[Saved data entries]
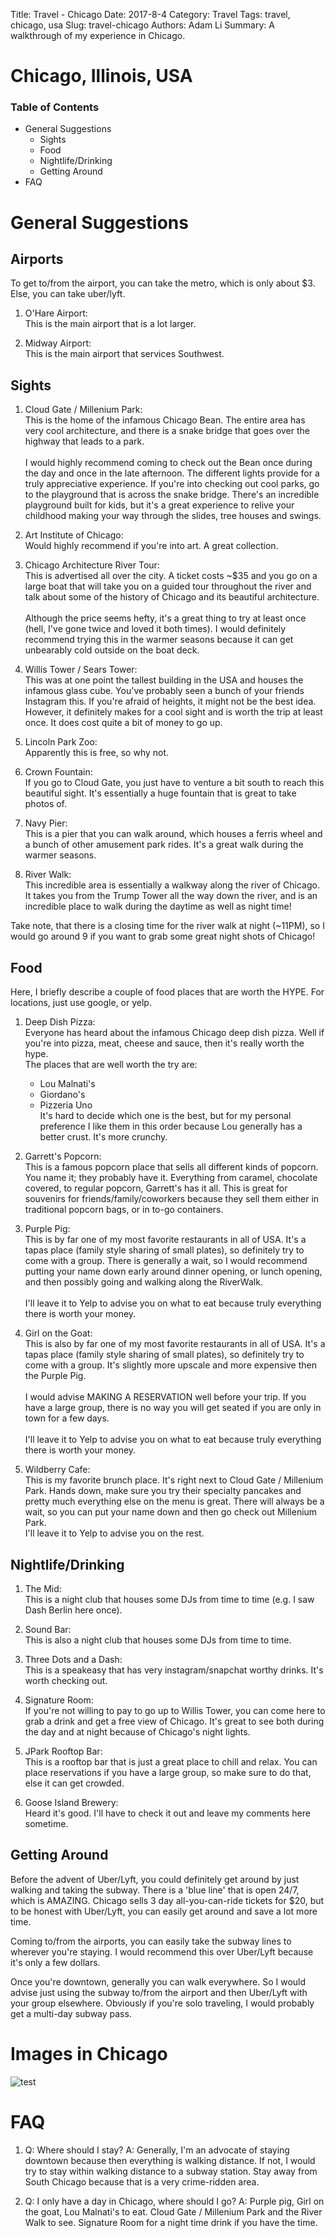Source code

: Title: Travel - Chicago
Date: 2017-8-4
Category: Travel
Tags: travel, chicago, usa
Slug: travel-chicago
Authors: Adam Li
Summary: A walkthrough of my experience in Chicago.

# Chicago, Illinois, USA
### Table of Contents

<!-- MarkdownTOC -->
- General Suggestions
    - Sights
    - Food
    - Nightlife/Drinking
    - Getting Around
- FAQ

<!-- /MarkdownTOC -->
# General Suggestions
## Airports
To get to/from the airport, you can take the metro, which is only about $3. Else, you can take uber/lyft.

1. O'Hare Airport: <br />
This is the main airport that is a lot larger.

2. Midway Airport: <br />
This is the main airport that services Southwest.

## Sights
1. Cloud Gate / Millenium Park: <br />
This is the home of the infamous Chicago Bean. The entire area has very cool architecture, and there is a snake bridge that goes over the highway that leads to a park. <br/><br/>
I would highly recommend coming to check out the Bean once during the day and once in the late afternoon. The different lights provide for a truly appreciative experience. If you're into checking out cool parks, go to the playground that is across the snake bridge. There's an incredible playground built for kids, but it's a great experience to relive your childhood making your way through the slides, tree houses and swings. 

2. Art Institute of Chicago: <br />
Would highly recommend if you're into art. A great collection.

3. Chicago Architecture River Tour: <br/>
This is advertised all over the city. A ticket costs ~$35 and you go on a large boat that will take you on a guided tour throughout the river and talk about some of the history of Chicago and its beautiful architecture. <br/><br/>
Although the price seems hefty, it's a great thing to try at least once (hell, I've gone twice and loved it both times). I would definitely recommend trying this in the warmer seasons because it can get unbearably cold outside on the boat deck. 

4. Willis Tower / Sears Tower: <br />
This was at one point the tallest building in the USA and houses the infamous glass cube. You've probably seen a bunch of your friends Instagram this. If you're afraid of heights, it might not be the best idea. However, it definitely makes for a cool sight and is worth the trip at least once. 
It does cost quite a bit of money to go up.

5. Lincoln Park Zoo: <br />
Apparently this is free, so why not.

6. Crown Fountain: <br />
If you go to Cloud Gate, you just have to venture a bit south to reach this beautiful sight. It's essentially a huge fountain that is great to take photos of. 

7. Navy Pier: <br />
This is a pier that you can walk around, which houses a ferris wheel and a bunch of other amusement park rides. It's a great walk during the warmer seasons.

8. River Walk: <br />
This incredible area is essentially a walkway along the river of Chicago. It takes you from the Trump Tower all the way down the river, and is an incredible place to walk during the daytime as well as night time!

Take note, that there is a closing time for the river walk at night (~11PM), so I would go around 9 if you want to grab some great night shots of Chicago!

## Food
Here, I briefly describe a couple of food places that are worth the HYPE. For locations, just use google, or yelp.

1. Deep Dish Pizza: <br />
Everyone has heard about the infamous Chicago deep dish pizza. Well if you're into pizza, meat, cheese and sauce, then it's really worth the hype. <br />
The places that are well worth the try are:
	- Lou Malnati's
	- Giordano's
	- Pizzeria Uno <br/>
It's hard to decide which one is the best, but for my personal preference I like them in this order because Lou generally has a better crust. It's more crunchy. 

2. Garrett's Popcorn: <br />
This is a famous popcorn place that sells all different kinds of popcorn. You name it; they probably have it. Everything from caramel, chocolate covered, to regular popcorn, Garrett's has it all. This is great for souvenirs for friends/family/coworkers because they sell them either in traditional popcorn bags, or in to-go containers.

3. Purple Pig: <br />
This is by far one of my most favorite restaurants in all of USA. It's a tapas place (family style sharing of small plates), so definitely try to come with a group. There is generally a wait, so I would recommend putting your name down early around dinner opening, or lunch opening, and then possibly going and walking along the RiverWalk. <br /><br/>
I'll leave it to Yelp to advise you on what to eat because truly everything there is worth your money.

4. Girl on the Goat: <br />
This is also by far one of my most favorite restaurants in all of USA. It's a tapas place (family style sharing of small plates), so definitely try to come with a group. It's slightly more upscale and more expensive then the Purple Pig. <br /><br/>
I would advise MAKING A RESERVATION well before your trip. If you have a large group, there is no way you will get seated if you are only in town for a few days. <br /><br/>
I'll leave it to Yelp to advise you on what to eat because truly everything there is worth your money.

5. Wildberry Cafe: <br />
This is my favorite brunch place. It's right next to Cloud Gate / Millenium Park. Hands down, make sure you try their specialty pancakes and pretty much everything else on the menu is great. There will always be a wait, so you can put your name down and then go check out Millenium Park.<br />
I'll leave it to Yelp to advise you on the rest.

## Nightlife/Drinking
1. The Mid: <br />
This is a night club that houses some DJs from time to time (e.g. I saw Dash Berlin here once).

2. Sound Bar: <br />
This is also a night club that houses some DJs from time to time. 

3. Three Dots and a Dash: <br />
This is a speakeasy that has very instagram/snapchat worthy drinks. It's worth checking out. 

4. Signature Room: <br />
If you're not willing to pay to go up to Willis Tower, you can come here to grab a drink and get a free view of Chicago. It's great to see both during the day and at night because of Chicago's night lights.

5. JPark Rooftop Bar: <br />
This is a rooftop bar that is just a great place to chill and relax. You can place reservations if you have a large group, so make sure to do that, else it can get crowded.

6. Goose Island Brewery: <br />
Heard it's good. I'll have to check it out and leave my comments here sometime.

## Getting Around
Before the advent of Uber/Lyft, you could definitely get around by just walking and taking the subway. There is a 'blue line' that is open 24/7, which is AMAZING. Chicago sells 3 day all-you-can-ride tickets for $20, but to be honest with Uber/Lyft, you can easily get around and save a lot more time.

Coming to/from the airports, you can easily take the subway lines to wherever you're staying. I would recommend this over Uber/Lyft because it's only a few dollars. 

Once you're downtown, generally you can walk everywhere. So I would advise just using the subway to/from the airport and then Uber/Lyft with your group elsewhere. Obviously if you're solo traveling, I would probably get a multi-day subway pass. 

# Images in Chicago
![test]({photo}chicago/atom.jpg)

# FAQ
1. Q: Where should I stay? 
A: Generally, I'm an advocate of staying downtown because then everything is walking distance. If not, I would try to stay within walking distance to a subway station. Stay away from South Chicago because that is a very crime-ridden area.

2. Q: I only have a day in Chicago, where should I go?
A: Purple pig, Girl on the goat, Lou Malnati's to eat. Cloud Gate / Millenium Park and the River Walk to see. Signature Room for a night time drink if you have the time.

→ TASK TO COMPLETE
Your task is to copy every line in the entries that holds the string "also".

→ SOLUTION TO THE PROBLEM
This is also by far one of my most favorite restaurants in all of USA. It's a tapas place (family style sharing of small plates), so definitely try to come with a group. It's slightly more upscale and more expensive then the Purple Pig. <br /><br/>
This is also a night club that houses some DJs from time to time. 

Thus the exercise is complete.